Assignment ▸
Copy every line of the data in which the word "在Zotero的" occurs.

Items listed in a dataset
┄┄┄┄┄┄┄┄┄┄┄┄┄┄┄┄┄┄┄┄
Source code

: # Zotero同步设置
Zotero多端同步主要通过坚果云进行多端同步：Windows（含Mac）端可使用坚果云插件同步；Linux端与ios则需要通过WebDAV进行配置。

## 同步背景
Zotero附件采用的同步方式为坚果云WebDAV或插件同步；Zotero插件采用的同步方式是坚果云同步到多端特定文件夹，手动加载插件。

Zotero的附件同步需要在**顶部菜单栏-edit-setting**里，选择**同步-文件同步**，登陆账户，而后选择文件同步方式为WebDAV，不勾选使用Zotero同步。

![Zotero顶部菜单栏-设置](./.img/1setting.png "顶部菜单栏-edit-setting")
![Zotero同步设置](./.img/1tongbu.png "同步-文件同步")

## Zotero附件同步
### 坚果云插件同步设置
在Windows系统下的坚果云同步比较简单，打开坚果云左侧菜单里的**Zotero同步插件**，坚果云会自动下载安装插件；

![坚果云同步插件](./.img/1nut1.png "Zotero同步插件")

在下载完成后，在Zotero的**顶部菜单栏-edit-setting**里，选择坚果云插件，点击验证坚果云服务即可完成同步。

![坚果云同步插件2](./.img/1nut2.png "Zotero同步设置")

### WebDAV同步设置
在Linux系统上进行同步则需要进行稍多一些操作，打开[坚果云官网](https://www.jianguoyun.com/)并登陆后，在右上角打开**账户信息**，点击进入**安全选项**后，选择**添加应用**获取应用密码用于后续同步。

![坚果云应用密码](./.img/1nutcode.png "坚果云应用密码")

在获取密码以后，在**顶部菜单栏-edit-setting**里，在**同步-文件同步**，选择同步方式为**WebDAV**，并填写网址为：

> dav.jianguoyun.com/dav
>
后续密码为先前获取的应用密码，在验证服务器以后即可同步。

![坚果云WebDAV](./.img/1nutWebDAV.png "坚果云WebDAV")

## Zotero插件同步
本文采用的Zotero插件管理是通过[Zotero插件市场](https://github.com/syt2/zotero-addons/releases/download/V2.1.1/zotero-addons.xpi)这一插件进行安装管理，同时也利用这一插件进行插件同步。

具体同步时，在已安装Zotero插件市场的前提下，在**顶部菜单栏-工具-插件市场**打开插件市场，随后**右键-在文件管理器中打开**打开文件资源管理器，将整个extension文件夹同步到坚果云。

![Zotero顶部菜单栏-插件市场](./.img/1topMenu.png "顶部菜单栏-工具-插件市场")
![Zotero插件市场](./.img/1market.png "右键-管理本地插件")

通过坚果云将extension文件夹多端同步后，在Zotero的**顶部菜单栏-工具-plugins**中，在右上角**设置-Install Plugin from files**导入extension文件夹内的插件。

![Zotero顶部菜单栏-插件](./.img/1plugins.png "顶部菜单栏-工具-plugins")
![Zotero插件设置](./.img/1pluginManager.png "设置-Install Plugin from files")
┄┄┄┄┄┄┄┄┄┄┄┄┄┄┄┄┄┄┄┄
Response to the task ▸
在下载完成后，在Zotero的**顶部菜单栏-edit-setting**里，选择坚果云插件，点击验证坚果云服务即可完成同步。
通过坚果云将extension文件夹多端同步后，在Zotero的**顶部菜单栏-工具-plugins**中，在右上角**设置-Install Plugin from files**导入extension文件夹内的插件。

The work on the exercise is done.